_What you should do_: Using only the entries below, output the lines starting at the one containing "Syntax: tar[options][archieve-file] [file" and ending at the one containing "しかし、誰か厄年の本当の意味", exactly and inclusive of both, omitting the pictures.

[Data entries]

┏━━

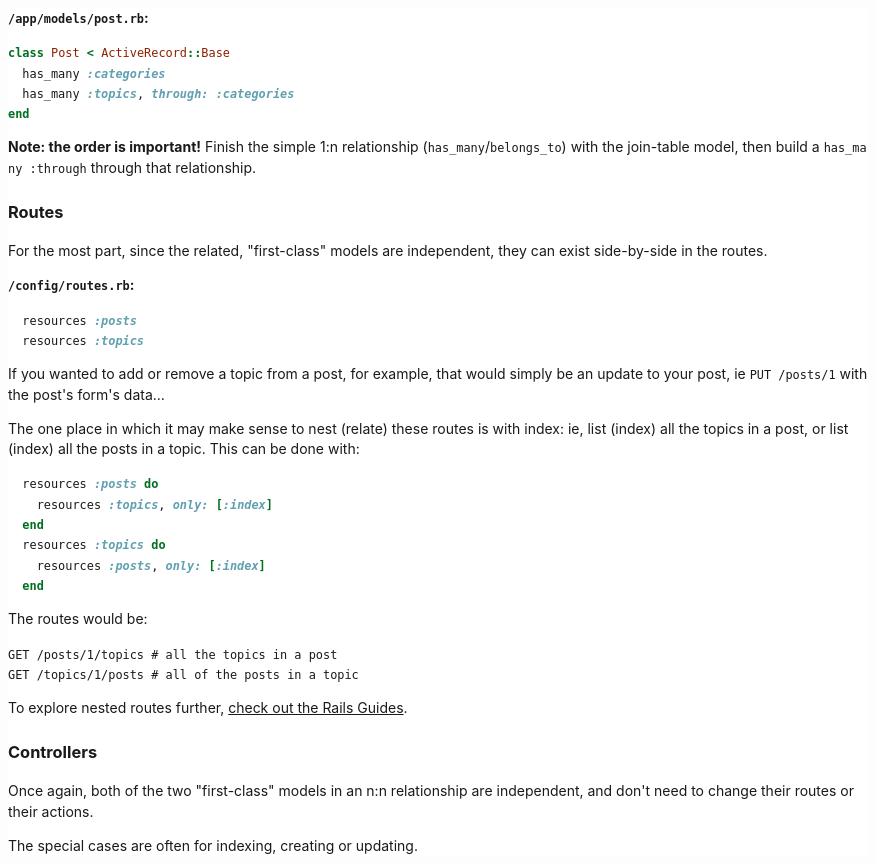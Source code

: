 **`/app/models/post.rb`:**

```ruby
class Post < ActiveRecord::Base
  has_many :categories
  has_many :topics, through: :categories
end
```

**Note: the order is important!** Finish the simple 1:n relationship
(`has_many`/`belongs_to`) with the join-table model, then build a
`has_many :through` through that relationship.

### Routes

For the most part, since the related, "first-class" models are 
independent, they can exist side-by-side in the routes.

**`/config/routes.rb`:**

```ruby
  resources :posts
  resources :topics
```

If you wanted to add or remove a topic from a post, for example, that
would simply be an update to your post, ie `PUT /posts/1` with the
post's form's data…

The one place in which it may make sense to nest (relate) these routes
is with index: ie, list (index) all the topics in a post, or list (index)
all the posts in a topic. This can be done with:

```ruby
  resources :posts do
    resources :topics, only: [:index]
  end
  resources :topics do
    resources :posts, only: [:index]
  end
```

The routes would be:

```
GET /posts/1/topics # all the topics in a post
GET /topics/1/posts # all of the posts in a topic
```

To explore nested routes further, [check out the Rails Guides][rg-routes].

### Controllers

Once again, both of the two "first-class" models in an n:n relationship
are independent, and don't need to change their routes or their
actions.

The special cases are often for indexing, creating or updating.


[crud-1n]: /crud_related_1n.md
[crud-nn]: /crud_related_nn.md
[crud-mu]: /crud_related_multiple.md
[crud-se]: /crud_related_self.md
[erd-link]:        /assets/img-crud-related-nn.jpg
[erd-normal-link]: /assets/img-crud-related-nn-normalized.jpg
[erd-thru-link]:   /assets/img-crud-related-nn-through.jpg
[rg-routes]: http://guides.rubyonrails.org/routing.html#nested-resources
[rg-assoc]:  http://guides.rubyonrails.org/association_basics.html#choosing-between-has-many-through-and-has-and-belongs-to-many
[rg-habtm]:  http://guides.rubyonrails.org/association_basics.html#the-has-and-belongs-to-many-association
[rg-thru]:   http://guides.rubyonrails.org/association_basics.html#the-has-many-through-association
[html-forms]:   https://gist.github.com/h4w5/8848398
[so-post]:      http://stackoverflow.com/questions/21688200/rails-4-checkboxes-for-has-and-belongs-to-many-association
[ra-formopts]:  http://api.rubyonrails.org/classes/ActionView/Helpers/FormOptionsHelper.html
[ra-tags]:      http://api.rubyonrails.org/classes/ActionView/Helpers/FormTagHelper.html
[ra-ff]:        http://api.rubyonrails.org/classes/ActionView/Helpers/FormHelper.html
[ra-tag-check]: http://api.rubyonrails.org/classes/ActionView/Helpers/FormTagHelper.html#method-i-check_box_tag
[ra-ff-check]:  http://api.rubyonrails.org/classes/ActionView/Helpers/FormHelper.html#method-i-check_box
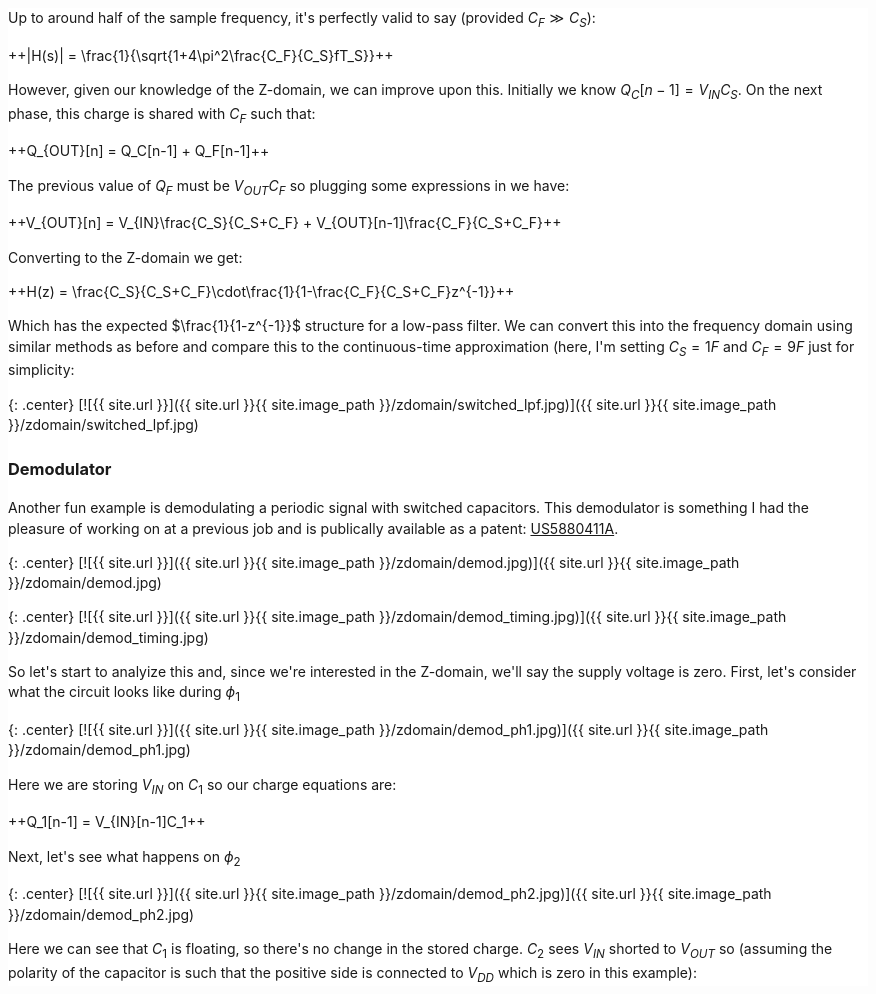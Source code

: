 Up to around half of the sample frequency, it's perfectly valid to say (provided $C_F \gg C_S$):

++|H(s)| = \frac{1}{\sqrt{1+4\pi^2\frac{C_F}{C_S}fT_S}}++

However, given our knowledge of the Z-domain, we can improve upon this. Initially we know $Q_C[n-1] = V_{IN}C_S$. On the next phase, this charge is shared with $C_F$ such that:

++Q_{OUT}[n] = Q_C[n-1] + Q_F[n-1]++

The previous value of $Q_F$ must be $V_{OUT}C_F$ so plugging some expressions in we have:

++V_{OUT}[n] = V_{IN}\frac{C_S}{C_S+C_F} + V_{OUT}[n-1]\frac{C_F}{C_S+C_F}++

Converting to the Z-domain we get:

++H(z) = \frac{C_S}{C_S+C_F}\cdot\frac{1}{1-\frac{C_F}{C_S+C_F}z^{-1}}++

Which has the expected $\frac{1}{1-z^{-1}}$ structure for a low-pass filter. We can convert this into the frequency domain using similar methods as before and compare this to the continuous-time approximation (here, I'm setting $C_S=1F$ and $C_F=9F$ just for simplicity:

{: .center}
[![{{ site.url }}]({{ site.url }}{{ site.image_path }}/zdomain/switched_lpf.jpg)]({{ site.url }}{{ site.image_path }}/zdomain/switched_lpf.jpg)

### Demodulator

Another fun example is demodulating a periodic signal with switched capacitors. This demodulator is something I had the pleasure of working on at a previous job and is publically available as a patent: [US5880411A](https://patents.google.com/patent/US5880411A/en).

{: .center}
[![{{ site.url }}]({{ site.url }}{{ site.image_path }}/zdomain/demod.jpg)]({{ site.url }}{{ site.image_path }}/zdomain/demod.jpg)

{: .center}
[![{{ site.url }}]({{ site.url }}{{ site.image_path }}/zdomain/demod_timing.jpg)]({{ site.url }}{{ site.image_path }}/zdomain/demod_timing.jpg)

So let's start to analyize this and, since we're interested in the Z-domain, we'll say the supply voltage is zero. First, let's consider what the circuit looks like during $\phi_1$

{: .center}
[![{{ site.url }}]({{ site.url }}{{ site.image_path }}/zdomain/demod_ph1.jpg)]({{ site.url }}{{ site.image_path }}/zdomain/demod_ph1.jpg)

Here we are storing $V_{IN}$ on $C_1$ so our charge equations are:

++Q_1[n-1] = V_{IN}[n-1]C_1++

Next, let's see what happens on $\phi_2$

{: .center}
[![{{ site.url }}]({{ site.url }}{{ site.image_path }}/zdomain/demod_ph2.jpg)]({{ site.url }}{{ site.image_path }}/zdomain/demod_ph2.jpg)

Here we can see that $C_1$ is floating, so there's no change in the stored charge. $C_2$ sees $V_{IN}$ shorted to $V_{OUT}$ so (assuming the polarity of the capacitor is such that the positive side is connected to $V_{DD}$ which is zero in this example):
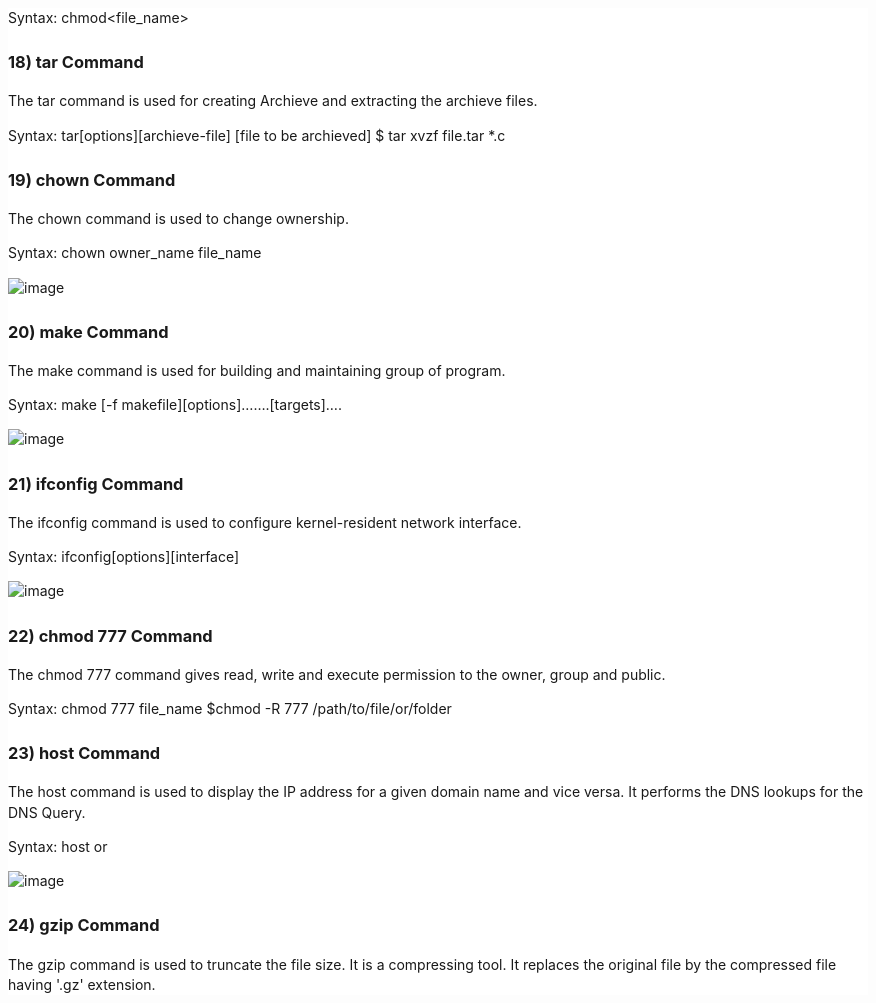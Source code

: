 Syntax: chmod<options><permissions><file_name>

### 18)	tar Command

The tar command is used for creating Archieve and extracting the archieve files.

Syntax: tar[options][archieve-file] [file to be archieved]
$ tar xvzf file.tar *.c
 
### 19)	chown Command

The chown command is used to change ownership.

Syntax: chown owner_name file_name

![image](https://github.com/Krishnakumar05/Ex-01-Linux-Commands/assets/119393130/8b57ed28-985b-4645-8f67-0b2a97ee4a8b)

### 20)	make Command

The make command is used for building and maintaining group of program.

Syntax: make [-f makefile][options]…….[targets]….

![image](https://github.com/Krishnakumar05/Ex-01-Linux-Commands/assets/119393130/a0929ac4-ec19-4f9a-8cf2-f0addae91592)


### 21)	ifconfig Command

The ifconfig command is used to configure kernel-resident network interface.

Syntax: ifconfig[options][interface]

![image](https://github.com/Krishnakumar05/Ex-01-Linux-Commands/assets/119393130/ef47f927-ceaa-463a-97ce-fc18b607087b)

### 22)	chmod 777 Command

The chmod 777 command gives read, write and execute permission to the owner, group and public.

Syntax: chmod 777 file_name
$chmod -R 777 /path/to/file/or/folder
 
### 23)	host Command

The host command is used to display the IP address for a given domain name and vice versa. It performs the DNS lookups for the DNS Query.

Syntax: host <domain name> or <ip address>

![image](https://github.com/Krishnakumar05/Ex-01-Linux-Commands/assets/119393130/0c1cc7ed-8286-4259-9ef3-28202d11bd4d)


### 24)	gzip Command

The gzip command is used to truncate the file size. It is a compressing tool. It replaces the original file by the compressed file having '.gz' extension.
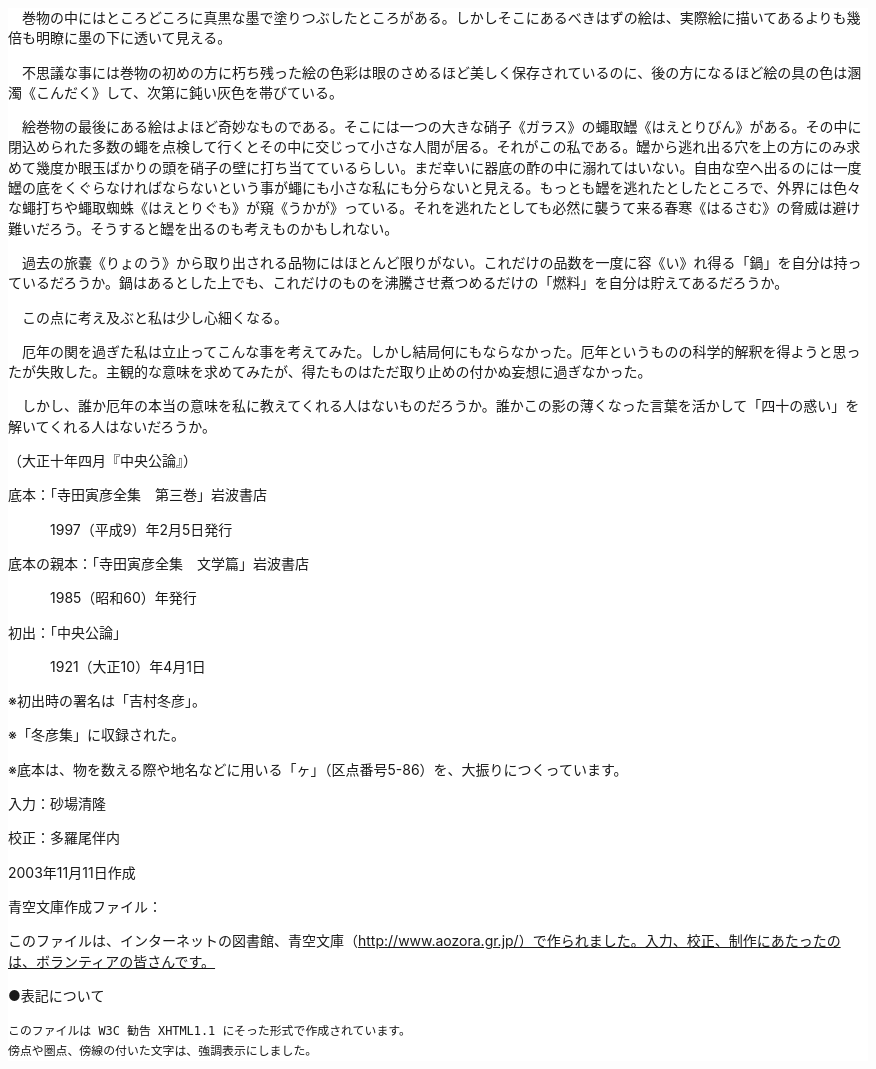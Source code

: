 　巻物の中にはところどころに真黒な墨で塗りつぶしたところがある。しかしそこにあるべきはずの絵は、実際絵に描いてあるよりも幾倍も明瞭に墨の下に透いて見える。

　不思議な事には巻物の初めの方に朽ち残った絵の色彩は眼のさめるほど美しく保存されているのに、後の方になるほど絵の具の色は溷濁《こんだく》して、次第に鈍い灰色を帯びている。

　絵巻物の最後にある絵はよほど奇妙なものである。そこには一つの大きな硝子《ガラス》の蠅取罎《はえとりびん》がある。その中に閉込められた多数の蠅を点検して行くとその中に交じって小さな人間が居る。それがこの私である。罎から逃れ出る穴を上の方にのみ求めて幾度か眼玉ばかりの頭を硝子の壁に打ち当てているらしい。まだ幸いに器底の酢の中に溺れてはいない。自由な空へ出るのには一度罎の底をくぐらなければならないという事が蠅にも小さな私にも分らないと見える。もっとも罎を逃れたとしたところで、外界には色々な蠅打ちや蠅取蜘蛛《はえとりぐも》が窺《うかが》っている。それを逃れたとしても必然に襲うて来る春寒《はるさむ》の脅威は避け難いだろう。そうすると罎を出るのも考えものかもしれない。

　過去の旅嚢《りょのう》から取り出される品物にはほとんど限りがない。これだけの品数を一度に容《い》れ得る「鍋」を自分は持っているだろうか。鍋はあるとした上でも、これだけのものを沸騰させ煮つめるだけの「燃料」を自分は貯えてあるだろうか。

　この点に考え及ぶと私は少し心細くなる。



　厄年の関を過ぎた私は立止ってこんな事を考えてみた。しかし結局何にもならなかった。厄年というものの科学的解釈を得ようと思ったが失敗した。主観的な意味を求めてみたが、得たものはただ取り止めの付かぬ妄想に過ぎなかった。

　しかし、誰か厄年の本当の意味を私に教えてくれる人はないものだろうか。誰かこの影の薄くなった言葉を活かして「四十の惑い」を解いてくれる人はないだろうか。

（大正十年四月『中央公論』）













底本：「寺田寅彦全集　第三巻」岩波書店


　　　1997（平成9）年2月5日発行

底本の親本：「寺田寅彦全集　文学篇」岩波書店

　　　1985（昭和60）年発行

初出：「中央公論」

　　　1921（大正10）年4月1日

※初出時の署名は「吉村冬彦」。

※「冬彦集」に収録された。

※底本は、物を数える際や地名などに用いる「ヶ」（区点番号5-86）を、大振りにつくっています。

入力：砂場清隆

校正：多羅尾伴内

2003年11月11日作成

青空文庫作成ファイル：

このファイルは、インターネットの図書館、青空文庫（http://www.aozora.gr.jp/）で作られました。入力、校正、制作にあたったのは、ボランティアの皆さんです。











●表記について


	このファイルは W3C 勧告 XHTML1.1 にそった形式で作成されています。
	傍点や圏点、傍線の付いた文字は、強調表示にしました。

┗━━

_Result for this exercise_:
Syntax: tar[options][archieve-file] [file to be archieved]
$ tar xvzf file.tar *.c
 
### 19)	chown Command

The chown command is used to change ownership.

Syntax: chown owner_name file_name

![image](https://github.com/Krishnakumar05/Ex-01-Linux-Commands/assets/119393130/8b57ed28-985b-4645-8f67-0b2a97ee4a8b)

### 20)	make Command

The make command is used for building and maintaining group of program.

Syntax: make [-f makefile][options]…….[targets]….

![image](https://github.com/Krishnakumar05/Ex-01-Linux-Commands/assets/119393130/a0929ac4-ec19-4f9a-8cf2-f0addae91592)


### 21)	ifconfig Command

The ifconfig command is used to configure kernel-resident network interface.

Syntax: ifconfig[options][interface]

![image](https://github.com/Krishnakumar05/Ex-01-Linux-Commands/assets/119393130/ef47f927-ceaa-463a-97ce-fc18b607087b)

### 22)	chmod 777 Command

The chmod 777 command gives read, write and execute permission to the owner, group and public.

Syntax: chmod 777 file_name
$chmod -R 777 /path/to/file/or/folder
 
### 23)	host Command

The host command is used to display the IP address for a given domain name and vice versa. It performs the DNS lookups for the DNS Query.

Syntax: host <domain name> or <ip address>

![image](https://github.com/Krishnakumar05/Ex-01-Linux-Commands/assets/119393130/0c1cc7ed-8286-4259-9ef3-28202d11bd4d)


### 24)	gzip Command

The gzip command is used to truncate the file size. It is a compressing tool. It replaces the original file by the compressed file having '.gz' extension.
Source code

: 　巻物の中にはところどころに真黒な墨で塗りつぶしたところがある。しかしそこにあるべきはずの絵は、実際絵に描いてあるよりも幾倍も明瞭に墨の下に透いて見える。

　不思議な事には巻物の初めの方に朽ち残った絵の色彩は眼のさめるほど美しく保存されているのに、後の方になるほど絵の具の色は溷濁《こんだく》して、次第に鈍い灰色を帯びている。

　絵巻物の最後にある絵はよほど奇妙なものである。そこには一つの大きな硝子《ガラス》の蠅取罎《はえとりびん》がある。その中に閉込められた多数の蠅を点検して行くとその中に交じって小さな人間が居る。それがこの私である。罎から逃れ出る穴を上の方にのみ求めて幾度か眼玉ばかりの頭を硝子の壁に打ち当てているらしい。まだ幸いに器底の酢の中に溺れてはいない。自由な空へ出るのには一度罎の底をくぐらなければならないという事が蠅にも小さな私にも分らないと見える。もっとも罎を逃れたとしたところで、外界には色々な蠅打ちや蠅取蜘蛛《はえとりぐも》が窺《うかが》っている。それを逃れたとしても必然に襲うて来る春寒《はるさむ》の脅威は避け難いだろう。そうすると罎を出るのも考えものかもしれない。

　過去の旅嚢《りょのう》から取り出される品物にはほとんど限りがない。これだけの品数を一度に容《い》れ得る「鍋」を自分は持っているだろうか。鍋はあるとした上でも、これだけのものを沸騰させ煮つめるだけの「燃料」を自分は貯えてあるだろうか。

　この点に考え及ぶと私は少し心細くなる。



　厄年の関を過ぎた私は立止ってこんな事を考えてみた。しかし結局何にもならなかった。厄年というものの科学的解釈を得ようと思ったが失敗した。主観的な意味を求めてみたが、得たものはただ取り止めの付かぬ妄想に過ぎなかった。

　しかし、誰か厄年の本当の意味を私に教えてくれる人はないものだろうか。誰かこの影の薄くなった言葉を活かして「四十の惑い」を解いてくれる人はないだろうか。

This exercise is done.